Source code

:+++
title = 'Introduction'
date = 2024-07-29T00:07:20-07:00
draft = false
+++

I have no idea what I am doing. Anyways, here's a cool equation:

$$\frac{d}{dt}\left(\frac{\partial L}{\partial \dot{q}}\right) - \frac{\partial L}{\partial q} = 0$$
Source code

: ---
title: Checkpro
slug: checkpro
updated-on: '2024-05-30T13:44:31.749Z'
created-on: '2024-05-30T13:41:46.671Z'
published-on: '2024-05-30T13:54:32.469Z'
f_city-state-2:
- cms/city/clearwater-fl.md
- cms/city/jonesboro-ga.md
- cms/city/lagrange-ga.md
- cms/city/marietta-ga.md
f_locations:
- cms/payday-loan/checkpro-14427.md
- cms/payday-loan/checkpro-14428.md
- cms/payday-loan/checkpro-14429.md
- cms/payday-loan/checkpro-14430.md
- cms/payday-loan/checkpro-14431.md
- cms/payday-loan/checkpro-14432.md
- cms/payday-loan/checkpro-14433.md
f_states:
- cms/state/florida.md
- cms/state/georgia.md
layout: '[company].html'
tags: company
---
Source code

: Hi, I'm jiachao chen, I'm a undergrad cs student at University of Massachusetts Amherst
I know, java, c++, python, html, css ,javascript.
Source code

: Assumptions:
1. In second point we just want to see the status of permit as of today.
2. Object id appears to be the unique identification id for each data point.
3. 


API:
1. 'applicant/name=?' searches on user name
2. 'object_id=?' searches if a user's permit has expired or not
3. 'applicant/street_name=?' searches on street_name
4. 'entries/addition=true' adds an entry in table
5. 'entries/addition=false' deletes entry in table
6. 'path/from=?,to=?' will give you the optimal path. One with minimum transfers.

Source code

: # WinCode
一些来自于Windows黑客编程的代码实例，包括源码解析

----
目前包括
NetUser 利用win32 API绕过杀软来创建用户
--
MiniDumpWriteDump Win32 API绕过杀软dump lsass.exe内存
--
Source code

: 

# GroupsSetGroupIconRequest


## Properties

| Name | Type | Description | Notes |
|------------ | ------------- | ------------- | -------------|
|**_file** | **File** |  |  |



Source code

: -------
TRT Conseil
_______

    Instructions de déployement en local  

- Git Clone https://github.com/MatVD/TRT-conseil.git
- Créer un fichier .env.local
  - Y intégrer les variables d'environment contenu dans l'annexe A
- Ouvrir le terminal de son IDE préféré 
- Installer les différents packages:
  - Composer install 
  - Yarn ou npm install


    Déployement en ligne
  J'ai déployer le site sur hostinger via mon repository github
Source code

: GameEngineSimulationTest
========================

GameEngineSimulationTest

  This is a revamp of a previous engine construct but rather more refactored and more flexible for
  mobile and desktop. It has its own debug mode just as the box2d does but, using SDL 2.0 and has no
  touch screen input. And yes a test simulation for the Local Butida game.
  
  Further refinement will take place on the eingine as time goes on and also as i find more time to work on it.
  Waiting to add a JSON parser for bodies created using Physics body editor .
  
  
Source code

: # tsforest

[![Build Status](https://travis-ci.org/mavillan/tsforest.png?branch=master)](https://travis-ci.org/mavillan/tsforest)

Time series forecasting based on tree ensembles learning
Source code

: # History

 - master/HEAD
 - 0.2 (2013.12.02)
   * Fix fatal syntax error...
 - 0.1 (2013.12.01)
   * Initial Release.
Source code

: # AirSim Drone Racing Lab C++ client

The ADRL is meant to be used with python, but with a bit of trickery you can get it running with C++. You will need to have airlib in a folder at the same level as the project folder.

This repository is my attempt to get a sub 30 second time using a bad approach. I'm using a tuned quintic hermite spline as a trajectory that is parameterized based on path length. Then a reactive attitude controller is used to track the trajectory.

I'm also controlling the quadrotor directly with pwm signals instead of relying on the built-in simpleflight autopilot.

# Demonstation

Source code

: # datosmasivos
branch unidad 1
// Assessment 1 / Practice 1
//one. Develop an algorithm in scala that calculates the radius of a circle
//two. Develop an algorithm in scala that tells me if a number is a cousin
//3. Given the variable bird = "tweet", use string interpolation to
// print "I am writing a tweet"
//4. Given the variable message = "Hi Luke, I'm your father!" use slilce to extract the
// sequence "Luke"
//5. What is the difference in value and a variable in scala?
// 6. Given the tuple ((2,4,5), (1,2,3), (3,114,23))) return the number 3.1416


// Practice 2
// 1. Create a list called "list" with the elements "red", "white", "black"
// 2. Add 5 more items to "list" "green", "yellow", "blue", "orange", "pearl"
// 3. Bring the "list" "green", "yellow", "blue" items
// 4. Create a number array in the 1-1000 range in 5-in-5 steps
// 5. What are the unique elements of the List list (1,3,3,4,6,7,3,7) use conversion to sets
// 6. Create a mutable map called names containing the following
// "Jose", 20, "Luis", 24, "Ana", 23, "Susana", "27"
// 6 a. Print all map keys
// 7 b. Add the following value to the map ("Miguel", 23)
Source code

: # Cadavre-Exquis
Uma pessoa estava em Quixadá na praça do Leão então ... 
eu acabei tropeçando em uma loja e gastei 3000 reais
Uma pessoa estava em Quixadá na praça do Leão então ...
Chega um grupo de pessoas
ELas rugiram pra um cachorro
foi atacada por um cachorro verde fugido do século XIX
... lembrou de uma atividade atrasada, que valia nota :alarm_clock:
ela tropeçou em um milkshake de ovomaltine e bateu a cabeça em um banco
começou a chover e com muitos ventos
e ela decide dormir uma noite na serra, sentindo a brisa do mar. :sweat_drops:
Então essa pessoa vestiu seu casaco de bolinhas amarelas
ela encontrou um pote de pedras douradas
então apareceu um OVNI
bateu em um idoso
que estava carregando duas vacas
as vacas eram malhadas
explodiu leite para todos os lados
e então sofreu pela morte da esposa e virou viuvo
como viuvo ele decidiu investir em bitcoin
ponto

+++++

#### WORK TO BE COMPLETED
Pick out each line above that includes "based" and show it.

#### WRITTEN ANSWER
Time series forecasting based on tree ensembles learning
This repository is my attempt to get a sub 30 second time using a bad approach. I'm using a tuned quintic hermite spline as a trajectory that is parameterized based on path length. Then a reactive attitude controller is used to track the trajectory.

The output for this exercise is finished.